862.51 D 481/6

Memorandum by the Secretary of State

Mr. E. K. Howe, of the Potash Importing Corporation of America, came in at the suggestion of Mr. Hoover and explained to me that he handled the potash sold by the Potash Syndicate and sold it to the manufacturers; that he thought if loans could be raised in this country, he could use that influence to keep down the price of potash. I asked him if he meant by that that if we would not object to loans they could make a bargain with the Potash Syndicate that they would not charge more than a certain price. He said that if he did it, he would do it entirely separate from the Government; that he was interested in keeping down the price though he did not think the manufacturers were particularly interested. I suggested to him that I thought the farmers were; that the attitude of this Government in regard to such monopolies was that we did not in any case fix prices, limit production or control by governing the prices or production in any way; that it was a policy with us; that we had adopted the policy of requesting the bankers to notify the State Department in order that the Department might, if it desired, make any suggestions as to whether there was objection to the loans; that I was satisfied that if we had not done this, we would not have been able to negotiate our foreign debts and he admitted that that was true and that it was wise.
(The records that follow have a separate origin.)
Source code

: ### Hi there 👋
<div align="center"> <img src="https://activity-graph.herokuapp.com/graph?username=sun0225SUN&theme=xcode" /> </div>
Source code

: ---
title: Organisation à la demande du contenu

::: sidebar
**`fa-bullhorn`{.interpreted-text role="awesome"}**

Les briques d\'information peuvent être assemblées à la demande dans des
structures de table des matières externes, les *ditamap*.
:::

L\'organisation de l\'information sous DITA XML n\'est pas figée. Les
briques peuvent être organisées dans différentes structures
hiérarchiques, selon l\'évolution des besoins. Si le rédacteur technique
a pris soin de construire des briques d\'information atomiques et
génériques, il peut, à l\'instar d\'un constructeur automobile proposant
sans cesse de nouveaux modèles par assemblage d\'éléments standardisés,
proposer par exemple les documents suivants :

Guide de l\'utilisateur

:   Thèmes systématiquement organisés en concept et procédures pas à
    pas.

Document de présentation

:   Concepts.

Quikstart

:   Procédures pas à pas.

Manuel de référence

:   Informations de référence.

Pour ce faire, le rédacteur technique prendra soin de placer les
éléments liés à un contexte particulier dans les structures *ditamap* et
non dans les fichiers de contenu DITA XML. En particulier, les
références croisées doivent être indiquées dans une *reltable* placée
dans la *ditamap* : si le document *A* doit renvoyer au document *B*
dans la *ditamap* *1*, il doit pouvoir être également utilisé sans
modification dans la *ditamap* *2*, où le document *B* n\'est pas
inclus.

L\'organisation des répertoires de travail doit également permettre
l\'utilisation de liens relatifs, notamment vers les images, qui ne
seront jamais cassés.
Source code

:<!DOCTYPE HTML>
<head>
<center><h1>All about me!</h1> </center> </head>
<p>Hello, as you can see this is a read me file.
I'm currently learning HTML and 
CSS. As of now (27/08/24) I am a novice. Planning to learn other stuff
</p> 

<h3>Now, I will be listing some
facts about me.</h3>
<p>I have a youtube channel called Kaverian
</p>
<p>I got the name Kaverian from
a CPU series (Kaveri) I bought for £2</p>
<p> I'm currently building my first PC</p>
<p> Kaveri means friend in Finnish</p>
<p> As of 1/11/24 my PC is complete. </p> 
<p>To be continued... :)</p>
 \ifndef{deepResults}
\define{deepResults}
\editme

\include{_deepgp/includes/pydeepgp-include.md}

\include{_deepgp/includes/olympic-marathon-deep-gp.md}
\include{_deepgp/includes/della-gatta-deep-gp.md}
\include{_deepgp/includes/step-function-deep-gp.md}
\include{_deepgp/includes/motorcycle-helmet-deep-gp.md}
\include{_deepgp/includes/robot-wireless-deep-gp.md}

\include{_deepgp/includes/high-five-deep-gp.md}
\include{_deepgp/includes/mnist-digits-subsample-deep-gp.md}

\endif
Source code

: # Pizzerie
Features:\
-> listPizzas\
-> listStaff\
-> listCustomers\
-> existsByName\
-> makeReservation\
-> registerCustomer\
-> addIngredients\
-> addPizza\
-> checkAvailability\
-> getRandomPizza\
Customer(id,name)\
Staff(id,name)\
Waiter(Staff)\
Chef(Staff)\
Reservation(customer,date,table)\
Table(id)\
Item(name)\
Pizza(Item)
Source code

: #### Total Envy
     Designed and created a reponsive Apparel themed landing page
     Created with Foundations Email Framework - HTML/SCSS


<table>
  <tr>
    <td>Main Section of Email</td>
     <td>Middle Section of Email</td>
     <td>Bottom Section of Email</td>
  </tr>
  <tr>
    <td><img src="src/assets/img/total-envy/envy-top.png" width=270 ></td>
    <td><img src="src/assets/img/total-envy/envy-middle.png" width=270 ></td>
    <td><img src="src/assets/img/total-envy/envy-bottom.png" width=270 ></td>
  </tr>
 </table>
Mr. Howe did not pretend to defend the rubber monopoly43 or others but said in this case they had always controlled the price by the Governments and he thought it was better to loan them money and in that way get a lower price. I told him that we could not become parties in any way to any agreement as to prices by any foreign monopoly; that if we withdrew our objection to the potash loan, we would have to do it to other monopolistic loans and there would be public agitation injurious not only to the bankers but severe criticism of the Department and quite likely legislation in Congress to control such loans; that the potash matter had been settled by Mr. Hoover, Mr. Mellon44 and myself in consultation [Page 211] with the President and I could not give him any encouragement that it could be changed. The only possible thing that might be done would be that when we collected all our debts, we might reexamine the question as to whether we would request the bankers to submit loans or have anything to do with them.

Mr. Howe left with the full understanding with me that at present this would not be changed.

F. B. K[ellogg]
  1. See Foreign Relations, 1925, vol. ii, pp. 245 ff.
  2. Andrew W. Mellon, Secretary of the Treasury.